• **EXERCISE REQUIREMENTS**: From the first line to the last, give the data again exactly.

--------------------

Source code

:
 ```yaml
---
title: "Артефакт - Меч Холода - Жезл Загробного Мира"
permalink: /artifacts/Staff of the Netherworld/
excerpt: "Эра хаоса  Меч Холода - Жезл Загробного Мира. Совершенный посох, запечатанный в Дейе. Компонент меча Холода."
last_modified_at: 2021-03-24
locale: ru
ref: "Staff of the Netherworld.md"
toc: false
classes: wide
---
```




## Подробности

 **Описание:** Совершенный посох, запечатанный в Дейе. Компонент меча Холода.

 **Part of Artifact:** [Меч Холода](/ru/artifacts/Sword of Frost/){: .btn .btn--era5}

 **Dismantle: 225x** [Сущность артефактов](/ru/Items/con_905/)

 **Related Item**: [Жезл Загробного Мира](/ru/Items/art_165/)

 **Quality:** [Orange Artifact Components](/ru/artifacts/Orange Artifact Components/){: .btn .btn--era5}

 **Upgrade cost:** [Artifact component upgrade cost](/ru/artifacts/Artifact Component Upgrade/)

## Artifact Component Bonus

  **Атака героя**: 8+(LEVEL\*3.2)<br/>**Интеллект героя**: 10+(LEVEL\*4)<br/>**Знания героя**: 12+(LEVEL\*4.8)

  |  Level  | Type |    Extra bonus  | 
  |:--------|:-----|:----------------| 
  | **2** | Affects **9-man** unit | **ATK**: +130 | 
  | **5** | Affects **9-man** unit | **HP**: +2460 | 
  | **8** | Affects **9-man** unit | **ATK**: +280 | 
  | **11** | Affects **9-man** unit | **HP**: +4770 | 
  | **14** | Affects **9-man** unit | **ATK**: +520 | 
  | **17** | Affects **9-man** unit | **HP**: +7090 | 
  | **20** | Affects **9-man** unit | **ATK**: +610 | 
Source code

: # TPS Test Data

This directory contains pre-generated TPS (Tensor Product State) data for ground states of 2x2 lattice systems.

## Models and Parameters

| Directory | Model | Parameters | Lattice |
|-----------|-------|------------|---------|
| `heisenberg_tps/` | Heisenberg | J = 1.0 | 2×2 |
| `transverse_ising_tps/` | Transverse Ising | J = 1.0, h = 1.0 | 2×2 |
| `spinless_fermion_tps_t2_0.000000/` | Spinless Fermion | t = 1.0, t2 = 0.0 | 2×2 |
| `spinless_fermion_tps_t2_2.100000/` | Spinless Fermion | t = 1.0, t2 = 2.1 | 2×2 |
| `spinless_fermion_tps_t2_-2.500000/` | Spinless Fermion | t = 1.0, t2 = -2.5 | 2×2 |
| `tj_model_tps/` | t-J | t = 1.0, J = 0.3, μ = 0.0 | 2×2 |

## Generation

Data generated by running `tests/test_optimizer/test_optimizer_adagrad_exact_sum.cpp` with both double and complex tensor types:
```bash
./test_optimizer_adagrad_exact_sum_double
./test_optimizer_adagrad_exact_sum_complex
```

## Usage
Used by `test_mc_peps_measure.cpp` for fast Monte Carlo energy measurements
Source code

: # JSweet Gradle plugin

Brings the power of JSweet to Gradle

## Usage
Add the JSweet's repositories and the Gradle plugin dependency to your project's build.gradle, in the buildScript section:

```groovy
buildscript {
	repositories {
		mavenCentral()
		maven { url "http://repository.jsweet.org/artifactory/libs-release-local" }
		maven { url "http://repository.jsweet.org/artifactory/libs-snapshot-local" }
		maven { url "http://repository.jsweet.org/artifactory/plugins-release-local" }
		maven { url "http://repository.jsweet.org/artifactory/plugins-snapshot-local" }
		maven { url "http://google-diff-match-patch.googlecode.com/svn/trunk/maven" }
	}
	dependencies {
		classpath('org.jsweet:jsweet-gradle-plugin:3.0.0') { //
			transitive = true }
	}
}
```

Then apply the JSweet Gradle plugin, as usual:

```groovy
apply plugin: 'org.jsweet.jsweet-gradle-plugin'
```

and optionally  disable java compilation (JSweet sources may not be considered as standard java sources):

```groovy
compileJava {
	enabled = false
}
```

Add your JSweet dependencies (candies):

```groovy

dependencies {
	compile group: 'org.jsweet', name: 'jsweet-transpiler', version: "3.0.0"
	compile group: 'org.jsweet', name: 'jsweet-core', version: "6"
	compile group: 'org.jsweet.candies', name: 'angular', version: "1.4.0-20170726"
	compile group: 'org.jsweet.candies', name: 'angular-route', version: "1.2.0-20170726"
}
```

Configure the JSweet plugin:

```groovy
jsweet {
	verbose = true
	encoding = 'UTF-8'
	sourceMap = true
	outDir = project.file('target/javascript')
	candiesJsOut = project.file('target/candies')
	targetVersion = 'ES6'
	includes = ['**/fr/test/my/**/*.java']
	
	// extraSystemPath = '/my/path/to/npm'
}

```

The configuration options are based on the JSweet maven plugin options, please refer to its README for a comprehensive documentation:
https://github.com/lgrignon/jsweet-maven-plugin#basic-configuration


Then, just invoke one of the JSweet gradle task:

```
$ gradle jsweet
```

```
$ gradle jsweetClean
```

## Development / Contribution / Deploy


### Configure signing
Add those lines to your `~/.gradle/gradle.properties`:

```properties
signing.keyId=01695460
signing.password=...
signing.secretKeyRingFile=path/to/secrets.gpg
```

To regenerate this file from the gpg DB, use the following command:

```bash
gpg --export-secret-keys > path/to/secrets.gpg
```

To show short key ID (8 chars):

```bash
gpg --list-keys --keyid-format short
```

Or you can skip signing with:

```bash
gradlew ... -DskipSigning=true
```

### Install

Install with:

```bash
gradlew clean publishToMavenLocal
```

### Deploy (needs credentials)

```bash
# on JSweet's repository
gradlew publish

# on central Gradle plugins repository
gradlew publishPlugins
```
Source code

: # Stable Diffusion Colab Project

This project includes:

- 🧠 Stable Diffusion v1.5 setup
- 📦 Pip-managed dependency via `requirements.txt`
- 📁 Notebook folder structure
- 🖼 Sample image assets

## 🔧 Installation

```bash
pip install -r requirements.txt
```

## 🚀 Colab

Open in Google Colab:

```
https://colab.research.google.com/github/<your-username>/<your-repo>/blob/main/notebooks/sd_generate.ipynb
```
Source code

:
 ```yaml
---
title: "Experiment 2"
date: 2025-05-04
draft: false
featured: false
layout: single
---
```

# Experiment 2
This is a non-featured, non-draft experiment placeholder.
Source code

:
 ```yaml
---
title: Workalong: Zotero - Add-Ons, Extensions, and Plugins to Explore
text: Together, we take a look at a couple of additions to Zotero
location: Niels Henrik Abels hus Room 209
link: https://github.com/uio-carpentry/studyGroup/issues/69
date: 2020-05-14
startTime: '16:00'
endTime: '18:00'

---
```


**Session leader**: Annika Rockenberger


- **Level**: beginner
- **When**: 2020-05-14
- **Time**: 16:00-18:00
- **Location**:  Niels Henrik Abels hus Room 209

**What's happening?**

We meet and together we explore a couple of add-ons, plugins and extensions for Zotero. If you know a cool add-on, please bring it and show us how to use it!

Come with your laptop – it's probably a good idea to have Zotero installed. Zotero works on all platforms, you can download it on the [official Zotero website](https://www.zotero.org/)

--------------------

• **EXERCISE RESULT**:
Source code

:
 ```yaml
---
title: "Артефакт - Меч Холода - Жезл Загробного Мира"
permalink: /artifacts/Staff of the Netherworld/
excerpt: "Эра хаоса  Меч Холода - Жезл Загробного Мира. Совершенный посох, запечатанный в Дейе. Компонент меча Холода."
last_modified_at: 2021-03-24
locale: ru
ref: "Staff of the Netherworld.md"
toc: false
classes: wide
---
```




## Подробности

 **Описание:** Совершенный посох, запечатанный в Дейе. Компонент меча Холода.

 **Part of Artifact:** [Меч Холода](/ru/artifacts/Sword of Frost/){: .btn .btn--era5}

 **Dismantle: 225x** [Сущность артефактов](/ru/Items/con_905/)

 **Related Item**: [Жезл Загробного Мира](/ru/Items/art_165/)

 **Quality:** [Orange Artifact Components](/ru/artifacts/Orange Artifact Components/){: .btn .btn--era5}

 **Upgrade cost:** [Artifact component upgrade cost](/ru/artifacts/Artifact Component Upgrade/)

## Artifact Component Bonus

  **Атака героя**: 8+(LEVEL\*3.2)<br/>**Интеллект героя**: 10+(LEVEL\*4)<br/>**Знания героя**: 12+(LEVEL\*4.8)

  |  Level  | Type |    Extra bonus  | 
  |:--------|:-----|:----------------| 
  | **2** | Affects **9-man** unit | **ATK**: +130 | 
  | **5** | Affects **9-man** unit | **HP**: +2460 | 
  | **8** | Affects **9-man** unit | **ATK**: +280 | 
  | **11** | Affects **9-man** unit | **HP**: +4770 | 
  | **14** | Affects **9-man** unit | **ATK**: +520 | 
  | **17** | Affects **9-man** unit | **HP**: +7090 | 
  | **20** | Affects **9-man** unit | **ATK**: +610 | 
Source code

: # TPS Test Data

This directory contains pre-generated TPS (Tensor Product State) data for ground states of 2x2 lattice systems.

## Models and Parameters

| Directory | Model | Parameters | Lattice |
|-----------|-------|------------|---------|
| `heisenberg_tps/` | Heisenberg | J = 1.0 | 2×2 |
| `transverse_ising_tps/` | Transverse Ising | J = 1.0, h = 1.0 | 2×2 |
| `spinless_fermion_tps_t2_0.000000/` | Spinless Fermion | t = 1.0, t2 = 0.0 | 2×2 |
| `spinless_fermion_tps_t2_2.100000/` | Spinless Fermion | t = 1.0, t2 = 2.1 | 2×2 |
| `spinless_fermion_tps_t2_-2.500000/` | Spinless Fermion | t = 1.0, t2 = -2.5 | 2×2 |
| `tj_model_tps/` | t-J | t = 1.0, J = 0.3, μ = 0.0 | 2×2 |

## Generation

Data generated by running `tests/test_optimizer/test_optimizer_adagrad_exact_sum.cpp` with both double and complex tensor types:
```bash
./test_optimizer_adagrad_exact_sum_double
./test_optimizer_adagrad_exact_sum_complex
```

## Usage
Used by `test_mc_peps_measure.cpp` for fast Monte Carlo energy measurements
Source code

: # JSweet Gradle plugin

Brings the power of JSweet to Gradle

## Usage
Add the JSweet's repositories and the Gradle plugin dependency to your project's build.gradle, in the buildScript section:

```groovy
buildscript {
	repositories {
		mavenCentral()
		maven { url "http://repository.jsweet.org/artifactory/libs-release-local" }
		maven { url "http://repository.jsweet.org/artifactory/libs-snapshot-local" }
		maven { url "http://repository.jsweet.org/artifactory/plugins-release-local" }
		maven { url "http://repository.jsweet.org/artifactory/plugins-snapshot-local" }
		maven { url "http://google-diff-match-patch.googlecode.com/svn/trunk/maven" }
	}
	dependencies {
		classpath('org.jsweet:jsweet-gradle-plugin:3.0.0') { //
			transitive = true }
	}
}
```

Then apply the JSweet Gradle plugin, as usual:

```groovy
apply plugin: 'org.jsweet.jsweet-gradle-plugin'
```

and optionally  disable java compilation (JSweet sources may not be considered as standard java sources):

```groovy
compileJava {
	enabled = false
}
```

Add your JSweet dependencies (candies):

```groovy

dependencies {
	compile group: 'org.jsweet', name: 'jsweet-transpiler', version: "3.0.0"
	compile group: 'org.jsweet', name: 'jsweet-core', version: "6"
	compile group: 'org.jsweet.candies', name: 'angular', version: "1.4.0-20170726"
	compile group: 'org.jsweet.candies', name: 'angular-route', version: "1.2.0-20170726"
}
```

Configure the JSweet plugin:

```groovy
jsweet {
	verbose = true
	encoding = 'UTF-8'
	sourceMap = true
	outDir = project.file('target/javascript')
	candiesJsOut = project.file('target/candies')
	targetVersion = 'ES6'
	includes = ['**/fr/test/my/**/*.java']
	
	// extraSystemPath = '/my/path/to/npm'
}

```

The configuration options are based on the JSweet maven plugin options, please refer to its README for a comprehensive documentation:
https://github.com/lgrignon/jsweet-maven-plugin#basic-configuration


Then, just invoke one of the JSweet gradle task:

```
$ gradle jsweet
```

```
$ gradle jsweetClean
```

## Development / Contribution / Deploy


### Configure signing
Add those lines to your `~/.gradle/gradle.properties`:

```properties
signing.keyId=01695460
signing.password=...
signing.secretKeyRingFile=path/to/secrets.gpg
```

To regenerate this file from the gpg DB, use the following command:

```bash
gpg --export-secret-keys > path/to/secrets.gpg
```

To show short key ID (8 chars):

```bash
gpg --list-keys --keyid-format short
```

Or you can skip signing with:

```bash
gradlew ... -DskipSigning=true
```

### Install

Install with:

```bash
gradlew clean publishToMavenLocal
```

### Deploy (needs credentials)

```bash
# on JSweet's repository
gradlew publish

# on central Gradle plugins repository
gradlew publishPlugins
```
Source code

: # Stable Diffusion Colab Project

This project includes:

- 🧠 Stable Diffusion v1.5 setup
- 📦 Pip-managed dependency via `requirements.txt`
- 📁 Notebook folder structure
- 🖼 Sample image assets

## 🔧 Installation

```bash
pip install -r requirements.txt
```

## 🚀 Colab

Open in Google Colab:

```
https://colab.research.google.com/github/<your-username>/<your-repo>/blob/main/notebooks/sd_generate.ipynb
```
Source code

:
 ```yaml
---
title: "Experiment 2"
date: 2025-05-04
draft: false
featured: false
layout: single
---
```

# Experiment 2
This is a non-featured, non-draft experiment placeholder.
Source code

:
 ```yaml
---
title: Workalong: Zotero - Add-Ons, Extensions, and Plugins to Explore
text: Together, we take a look at a couple of additions to Zotero
location: Niels Henrik Abels hus Room 209
link: https://github.com/uio-carpentry/studyGroup/issues/69
date: 2020-05-14
startTime: '16:00'
endTime: '18:00'

---
```


**Session leader**: Annika Rockenberger


- **Level**: beginner
- **When**: 2020-05-14
- **Time**: 16:00-18:00
- **Location**:  Niels Henrik Abels hus Room 209

**What's happening?**

We meet and together we explore a couple of add-ons, plugins and extensions for Zotero. If you know a cool add-on, please bring it and show us how to use it!

Come with your laptop – it's probably a good idea to have Zotero installed. Zotero works on all platforms, you can download it on the [official Zotero website](https://www.zotero.org/)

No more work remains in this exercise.